The dam negatively affects the water quality of our natural resource to the point that no one wants to enter it. Boy Scout Park could and should be a place where kids can go explore and play in their own river, but misinformation and disinformation prevents it. We cannot count on local officials to obtain and share correct information before a decision is made. They have already said they are not going to do that.
Expenses for this dam are a never-ending burden on local taxpayers for as long as it exists, and the harm caused by this dam is a never-ending degradation of our public river for as long as it exists.
Incorrect information about this dam, and the others, is common. Many people assume this dam is original and once powered the mill next to it, but neither are true.
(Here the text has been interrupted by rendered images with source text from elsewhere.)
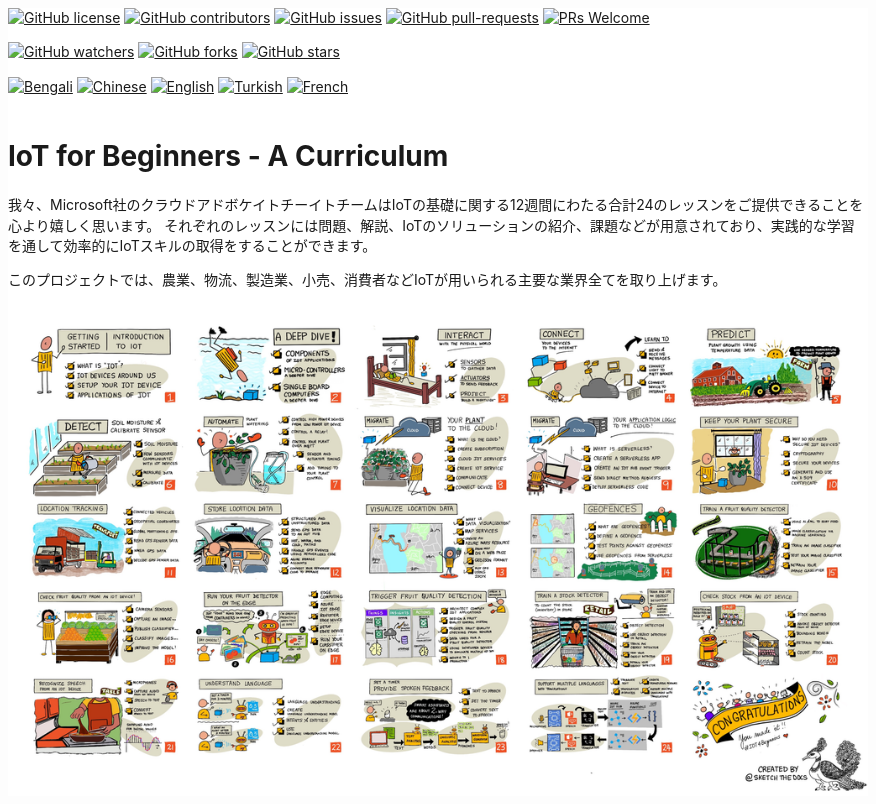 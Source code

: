 [![GitHub license](https://img.shields.io/github/license/microsoft/IoT-For-Beginners.svg)](https://github.com/microsoft/IoT-For-Beginners/blob/master/LICENSE)
[![GitHub contributors](https://img.shields.io/github/contributors/microsoft/IoT-For-Beginners.svg)](https://GitHub.com/microsoft/IoT-For-Beginners/graphs/contributors/)
[![GitHub issues](https://img.shields.io/github/issues/microsoft/IoT-For-Beginners.svg)](https://GitHub.com/microsoft/IoT-For-Beginners/issues/)
[![GitHub pull-requests](https://img.shields.io/github/issues-pr/microsoft/IoT-For-Beginners.svg)](https://GitHub.com/microsoft/IoT-For-Beginners/pulls/)
[![PRs Welcome](https://img.shields.io/badge/PRs-welcome-brightgreen.svg?style=flat-square)](http://makeapullrequest.com)

[![GitHub watchers](https://img.shields.io/github/watchers/microsoft/IoT-For-Beginners.svg?style=social&label=Watch)](https://GitHub.com/microsoft/IoT-For-Beginners/watchers/)
[![GitHub forks](https://img.shields.io/github/forks/microsoft/IoT-For-Beginners.svg?style=social&label=Fork)](https://GitHub.com/microsoft/IoT-For-Beginners/network/)
[![GitHub stars](https://img.shields.io/github/stars/microsoft/IoT-For-Beginners.svg?style=social&label=Star)](https://GitHub.com/microsoft/IoT-For-Beginners/stargazers/)

[![Bengali](https://img.shields.io/badge/-Bengali-blue)](../../translations/README.bn.md)
[![Chinese](https://img.shields.io/badge/-Chinese-yellow)](../../translations/README.zh-cn.md)
[![English](https://img.shields.io/badge/-English-red)](../README.md)
[![Turkish](https://img.shields.io/badge/-Turkish-darkgreen)](../../translations/README.tr.md)
[![French](https://img.shields.io/badge/-French-purple)](../../translations/README.fr.md)

# IoT for Beginners - A Curriculum

我々、Microsoft社のクラウドアドボケイトチーイトチームはIoTの基礎に関する12週間にわたる合計24のレッスンをご提供できることを心より嬉しく思います。 それぞれのレッスンには問題、解説、IoTのソリューションの紹介、課題などが用意されており、実践的な学習を通して効率的にIoTスキルの取得をすることができます。

このプロジェクトでは、農業、物流、製造業、小売、消費者などIoTが用いられる主要な業界全てを取り上げます。


![A road map for the course showing 24 lessons covering intro, farming, transport, processing, retail and cooking](../../sketchnotes/Roadmap.jpg)
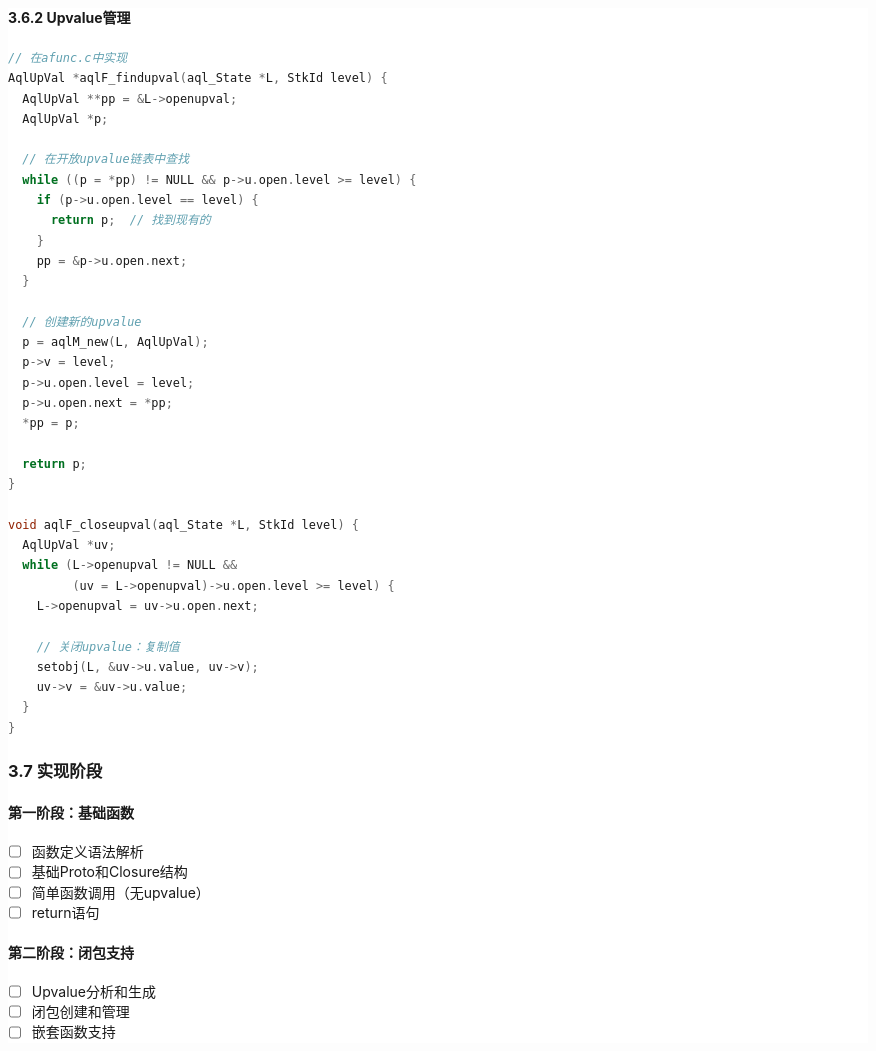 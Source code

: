 #### 3.6.2 Upvalue管理
```c
// 在afunc.c中实现
AqlUpVal *aqlF_findupval(aql_State *L, StkId level) {
  AqlUpVal **pp = &L->openupval;
  AqlUpVal *p;
  
  // 在开放upvalue链表中查找
  while ((p = *pp) != NULL && p->u.open.level >= level) {
    if (p->u.open.level == level) {
      return p;  // 找到现有的
    }
    pp = &p->u.open.next;
  }
  
  // 创建新的upvalue
  p = aqlM_new(L, AqlUpVal);
  p->v = level;
  p->u.open.level = level;
  p->u.open.next = *pp;
  *pp = p;
  
  return p;
}

void aqlF_closeupval(aql_State *L, StkId level) {
  AqlUpVal *uv;
  while (L->openupval != NULL && 
         (uv = L->openupval)->u.open.level >= level) {
    L->openupval = uv->u.open.next;
    
    // 关闭upvalue：复制值
    setobj(L, &uv->u.value, uv->v);
    uv->v = &uv->u.value;
  }
}
```

### 3.7 实现阶段

#### 第一阶段：基础函数
- [ ] 函数定义语法解析
- [ ] 基础Proto和Closure结构
- [ ] 简单函数调用（无upvalue）
- [ ] return语句

#### 第二阶段：闭包支持
- [ ] Upvalue分析和生成
- [ ] 闭包创建和管理
- [ ] 嵌套函数支持
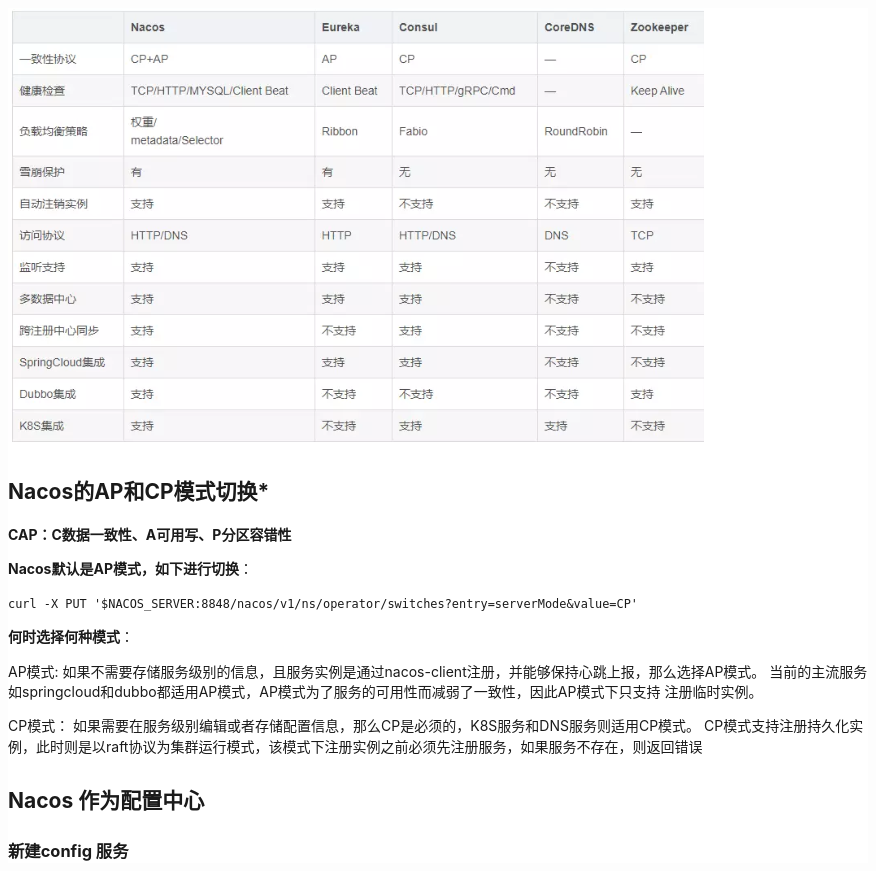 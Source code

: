 ![image-20200601210101905](assets/image-20200601210101905.png)



## Nacos的AP和CP模式切换*

**CAP：C数据一致性、A可用写、P分区容错性**

**Nacos默认是AP模式，如下进行切换**：

```shell
curl -X PUT '$NACOS_SERVER:8848/nacos/v1/ns/operator/switches?entry=serverMode&value=CP'
```

**何时选择何种模式**：

AP模式: 如果不需要存储服务级别的信息，且服务实例是通过nacos-client注册，并能够保持心跳上报，那么选择AP模式。 当前的主流服务如springcloud和dubbo都适用AP模式，AP模式为了服务的可用性而减弱了一致性，因此AP模式下只支持 注册临时实例。

 CP模式： 如果需要在服务级别编辑或者存储配置信息，那么CP是必须的，K8S服务和DNS服务则适用CP模式。 CP模式支持注册持久化实例，此时则是以raft协议为集群运行模式，该模式下注册实例之前必须先注册服务，如果服务不存在，则返回错误





## Nacos 作为配置中心



### 新建config 服务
Some believe the river would become not much more than a trickle. This too is incorrect. Five dams were not built here because the river was just a trickle. Cedar Creek descends over 80 feet through our area - that's about the equivalent of an 8-story building.
Sometimes a local official will claim that the few upstream property owners could sue the City if the dam was removed, but it's already been decided in the U.S. Court of Appeals for the Seventh Circuit that a riverfront property owner "...had no riparian right to the continuation of a particular surface water level along his river frontage; his interest in a higher water level was, at most, a convenience that must yield to the public's paramount interest in maintaining the state's navigable waterways." (Kreuziger v. Milwaukee County, No. 22-2489 (7th Cir. 2023))
In 2020, and again in 2025, a small, local group found grant funding for a feasibility study of dam removal scenarios. It would have answered all questions anyone had and many questions we probably wouldn't know to ask. The 2020 Common Council refused to accept it and voted unanimously to prevent any such information from reaching them, and the 2025 Common Council refused it again.
Some mayors, Common Council members, and some Landmarks Commission members have told us this is beautiful and historic but neither is true. This is not how a river is supposed to look, and there is not a good reason to spend millions of tax dollars to keep it this way. "I'm used to seeing a dam there" isn't good enough.
This is Cedar Creek at very normal flow after the last dam. This was taken (with permission) from the Estate Bridge on Columbia Road near Sendik's.